==== Supplied information ====
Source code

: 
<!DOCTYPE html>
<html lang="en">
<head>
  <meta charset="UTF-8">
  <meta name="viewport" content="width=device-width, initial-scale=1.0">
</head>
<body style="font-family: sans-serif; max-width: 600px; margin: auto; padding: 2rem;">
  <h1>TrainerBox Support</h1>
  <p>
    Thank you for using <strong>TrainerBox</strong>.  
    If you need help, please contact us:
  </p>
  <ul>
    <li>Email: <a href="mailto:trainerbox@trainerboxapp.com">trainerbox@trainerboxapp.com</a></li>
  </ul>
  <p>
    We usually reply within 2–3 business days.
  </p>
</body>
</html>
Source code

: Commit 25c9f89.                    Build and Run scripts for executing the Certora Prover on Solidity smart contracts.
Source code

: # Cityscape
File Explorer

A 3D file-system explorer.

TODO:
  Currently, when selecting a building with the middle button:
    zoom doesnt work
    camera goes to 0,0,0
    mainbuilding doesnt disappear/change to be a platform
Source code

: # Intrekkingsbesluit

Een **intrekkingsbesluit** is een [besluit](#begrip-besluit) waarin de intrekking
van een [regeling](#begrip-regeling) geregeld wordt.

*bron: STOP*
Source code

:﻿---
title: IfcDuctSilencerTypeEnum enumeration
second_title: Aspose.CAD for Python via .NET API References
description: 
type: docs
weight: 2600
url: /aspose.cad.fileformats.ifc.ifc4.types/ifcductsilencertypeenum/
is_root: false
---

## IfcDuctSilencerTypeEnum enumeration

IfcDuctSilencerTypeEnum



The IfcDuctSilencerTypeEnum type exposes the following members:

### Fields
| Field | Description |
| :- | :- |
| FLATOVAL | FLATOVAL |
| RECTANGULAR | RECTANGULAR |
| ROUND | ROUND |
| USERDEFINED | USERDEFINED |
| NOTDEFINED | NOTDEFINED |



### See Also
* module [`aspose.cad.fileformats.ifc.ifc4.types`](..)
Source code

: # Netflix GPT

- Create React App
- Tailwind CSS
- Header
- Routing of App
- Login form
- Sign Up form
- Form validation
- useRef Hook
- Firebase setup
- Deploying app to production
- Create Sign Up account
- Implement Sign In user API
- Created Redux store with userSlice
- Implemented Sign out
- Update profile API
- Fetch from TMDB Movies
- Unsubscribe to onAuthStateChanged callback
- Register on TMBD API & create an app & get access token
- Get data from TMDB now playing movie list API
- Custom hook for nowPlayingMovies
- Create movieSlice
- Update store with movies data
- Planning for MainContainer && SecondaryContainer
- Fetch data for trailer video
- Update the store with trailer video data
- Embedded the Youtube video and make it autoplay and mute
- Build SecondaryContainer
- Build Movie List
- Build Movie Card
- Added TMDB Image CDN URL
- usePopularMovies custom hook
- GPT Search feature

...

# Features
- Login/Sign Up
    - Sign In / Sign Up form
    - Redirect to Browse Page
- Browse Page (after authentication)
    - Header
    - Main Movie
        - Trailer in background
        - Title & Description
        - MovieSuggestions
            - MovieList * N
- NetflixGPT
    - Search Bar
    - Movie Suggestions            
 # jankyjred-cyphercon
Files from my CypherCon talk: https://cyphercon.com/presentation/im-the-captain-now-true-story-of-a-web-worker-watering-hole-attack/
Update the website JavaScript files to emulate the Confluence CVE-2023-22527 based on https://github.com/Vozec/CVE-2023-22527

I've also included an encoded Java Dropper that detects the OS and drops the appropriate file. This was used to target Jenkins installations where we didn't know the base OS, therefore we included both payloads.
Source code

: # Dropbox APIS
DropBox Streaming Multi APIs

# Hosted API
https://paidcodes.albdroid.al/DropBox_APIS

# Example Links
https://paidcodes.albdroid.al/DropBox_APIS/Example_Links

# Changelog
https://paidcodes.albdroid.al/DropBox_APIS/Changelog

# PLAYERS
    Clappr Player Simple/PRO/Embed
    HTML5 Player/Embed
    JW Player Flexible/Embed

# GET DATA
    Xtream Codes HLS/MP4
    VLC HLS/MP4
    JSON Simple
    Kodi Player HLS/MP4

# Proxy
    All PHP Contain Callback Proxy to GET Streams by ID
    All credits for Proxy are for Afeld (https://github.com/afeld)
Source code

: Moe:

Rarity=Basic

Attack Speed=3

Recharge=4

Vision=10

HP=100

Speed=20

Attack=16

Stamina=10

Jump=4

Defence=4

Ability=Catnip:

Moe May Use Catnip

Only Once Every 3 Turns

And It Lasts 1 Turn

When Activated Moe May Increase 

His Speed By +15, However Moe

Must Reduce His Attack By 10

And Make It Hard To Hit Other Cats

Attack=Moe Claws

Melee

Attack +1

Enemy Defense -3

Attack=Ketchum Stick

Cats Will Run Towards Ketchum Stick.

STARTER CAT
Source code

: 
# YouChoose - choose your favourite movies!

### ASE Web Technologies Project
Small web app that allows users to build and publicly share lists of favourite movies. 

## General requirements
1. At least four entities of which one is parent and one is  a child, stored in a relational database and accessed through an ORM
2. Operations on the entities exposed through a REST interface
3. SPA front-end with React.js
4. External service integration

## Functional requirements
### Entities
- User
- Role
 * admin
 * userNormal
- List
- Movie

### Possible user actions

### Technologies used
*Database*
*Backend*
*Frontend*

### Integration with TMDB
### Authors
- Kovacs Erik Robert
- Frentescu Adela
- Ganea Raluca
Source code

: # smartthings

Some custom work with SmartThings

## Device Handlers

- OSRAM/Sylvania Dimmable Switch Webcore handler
====
### To do
Across the data, pull every line containing the string "video".

### Problem solution
- Fetch data for trailer video
- Update the store with trailer video data
- Embedded the Youtube video and make it autoplay and mute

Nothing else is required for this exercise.